Produrre plastica dal legno

GEA ha messo a punto un metodo per trasformare in plastica le fibre di cellulosa ricavate dalla pasta di legno. Questo processo all'avanguardia si avvale di una tecnologia innovativa e ad alta efficienza energetica di GEA che riguarda la valvola omogeneizzante NanoVALVE™, e produce una materia prima che è al contempo resistente ed eco-sostenibile.

I produttori di carta hanno già cercato nuove applicazioni per la polpa di cellulosa ricavata dal legno, che non fossero i tradizionali prodotti di carta e cartone. Si tratta tuttavia di un materiale duro e difficile da lavorare.

Per tutta risposta, la D.ssa Silvia Grasselli, Innovation Manager e Responsabile dell'Innovation & Technology Center di Parma per GEA, ha trovato il modo per lavorare la NFC. In collaborazione con l'ufficio tecnico, sono stati adattati dei componenti dell'omogeneizzatore, solitamente utilizzato nell'industria lattiero-casearia, alimentare e farmaceutica, per renderlo confacente alla lavorazione della polpa di legno.

La macchina, che ha una capacità di 14.000 litri all'ora, è stata testata presso un cliente in Finlandia. "Questo ci ha dato la possibilità di imparare e migliorare", spiega. "Inizialmente utilizzavamo una pressione molto alta, con elevati consumi energetici. Poi abbiamo introdotto la valvola omogeneizzante NanoVALVE HP™, che ci ha permesso di ridurre drasticamente la pressione e quindi di risparmiare energia, senza però compromettere l'efficace funzionamento dell'omogeneizzatore.

"Lavorando la NFC si ottiene un materiale nuovo, che può essere utilizzato come sostituto della plastica. Ha tutte le caratteristiche fisiche della plastica, ma è un materiale naturale e quindi migliore per l'ambiente".
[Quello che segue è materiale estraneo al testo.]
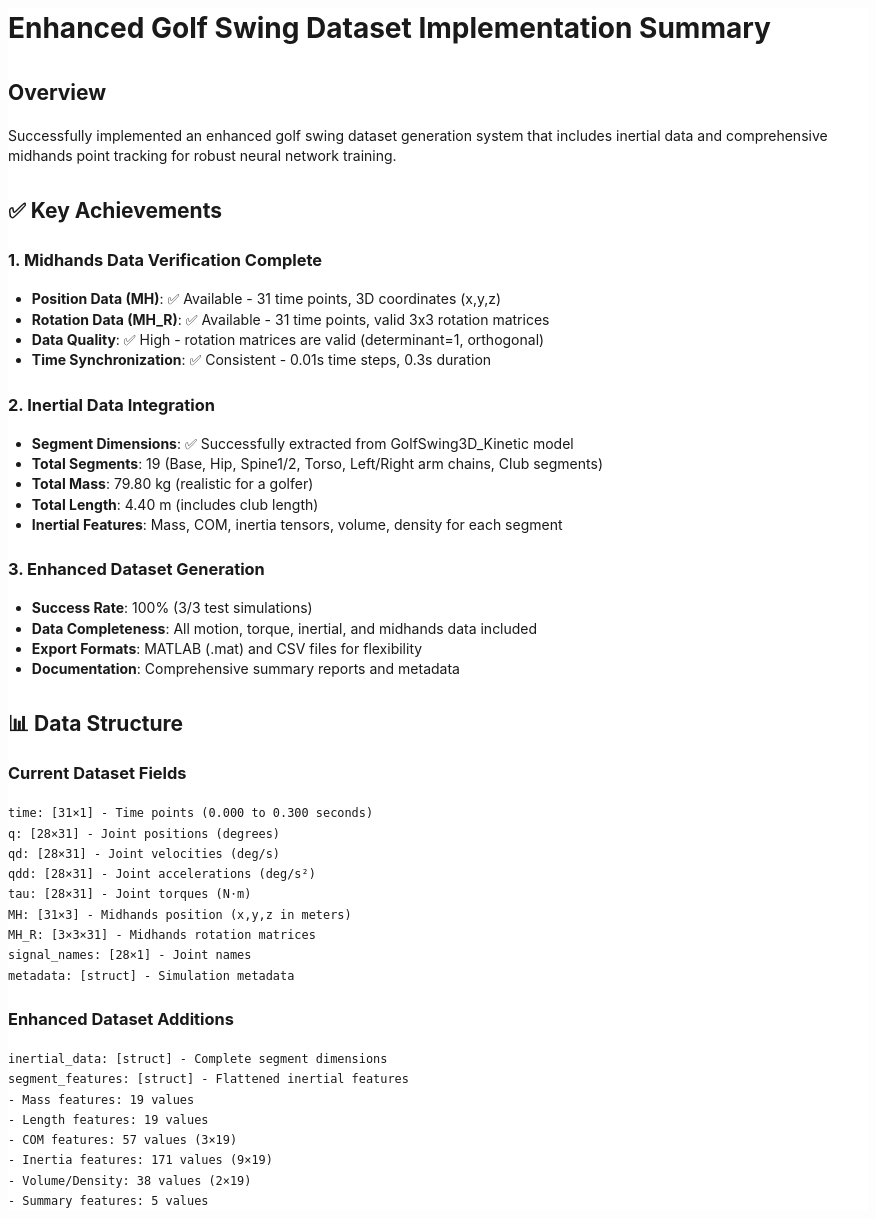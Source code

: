 # Enhanced Golf Swing Dataset Implementation Summary

## Overview
Successfully implemented an enhanced golf swing dataset generation system that includes inertial data and comprehensive midhands point tracking for robust neural network training.

## ✅ **Key Achievements**

### 1. **Midhands Data Verification Complete**
- **Position Data (MH)**: ✅ Available - 31 time points, 3D coordinates (x,y,z)
- **Rotation Data (MH_R)**: ✅ Available - 31 time points, valid 3x3 rotation matrices
- **Data Quality**: ✅ High - rotation matrices are valid (determinant=1, orthogonal)
- **Time Synchronization**: ✅ Consistent - 0.01s time steps, 0.3s duration

### 2. **Inertial Data Integration**
- **Segment Dimensions**: ✅ Successfully extracted from GolfSwing3D_Kinetic model
- **Total Segments**: 19 (Base, Hip, Spine1/2, Torso, Left/Right arm chains, Club segments)
- **Total Mass**: 79.80 kg (realistic for a golfer)
- **Total Length**: 4.40 m (includes club length)
- **Inertial Features**: Mass, COM, inertia tensors, volume, density for each segment

### 3. **Enhanced Dataset Generation**
- **Success Rate**: 100% (3/3 test simulations)
- **Data Completeness**: All motion, torque, inertial, and midhands data included
- **Export Formats**: MATLAB (.mat) and CSV files for flexibility
- **Documentation**: Comprehensive summary reports and metadata

## 📊 **Data Structure**

### **Current Dataset Fields**
```
time: [31×1] - Time points (0.000 to 0.300 seconds)
q: [28×31] - Joint positions (degrees)
qd: [28×31] - Joint velocities (deg/s)
qdd: [28×31] - Joint accelerations (deg/s²)
tau: [28×31] - Joint torques (N⋅m)
MH: [31×3] - Midhands position (x,y,z in meters)
MH_R: [3×3×31] - Midhands rotation matrices
signal_names: [28×1] - Joint names
metadata: [struct] - Simulation metadata
```

### **Enhanced Dataset Additions**
```
inertial_data: [struct] - Complete segment dimensions
segment_features: [struct] - Flattened inertial features
- Mass features: 19 values
- Length features: 19 values  
- COM features: 57 values (3×19)
- Inertia features: 171 values (9×19)
- Volume/Density: 38 values (2×19)
- Summary features: 5 values
```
Questa nuova applicazione è stata premiata con un premio GEA per l'innovazione e rappresenta un momento di orgoglio per Silvia, entrata nella società più di 20 anni fa come assistente di laboratorio. Nominata Innovation Manager nel 2007, è anche responsabile dell'Innovation & Technology Center.

Silvia è inoltre membro di un Comitato per l'innovazione, di cui fanno parte il Managing Director, il Sales Manager, il COO, l'After Sales Manager e il Technical Manager. Questo comitato si riunisce per discutere delle nuove idee e definire quelle a cui verrà data la precedenza e che saranno oggetto di ulteriore sviluppo.

Dopo il successo ottenuto con l'applicazione della NFC, Silvia si sta ora concentrando su una tecnologia complementare, che riguarda l'utilizzo degli ultrasuoni. Il progetto, ancora in fase iniziale, prevede la collaborazione con due università italiane.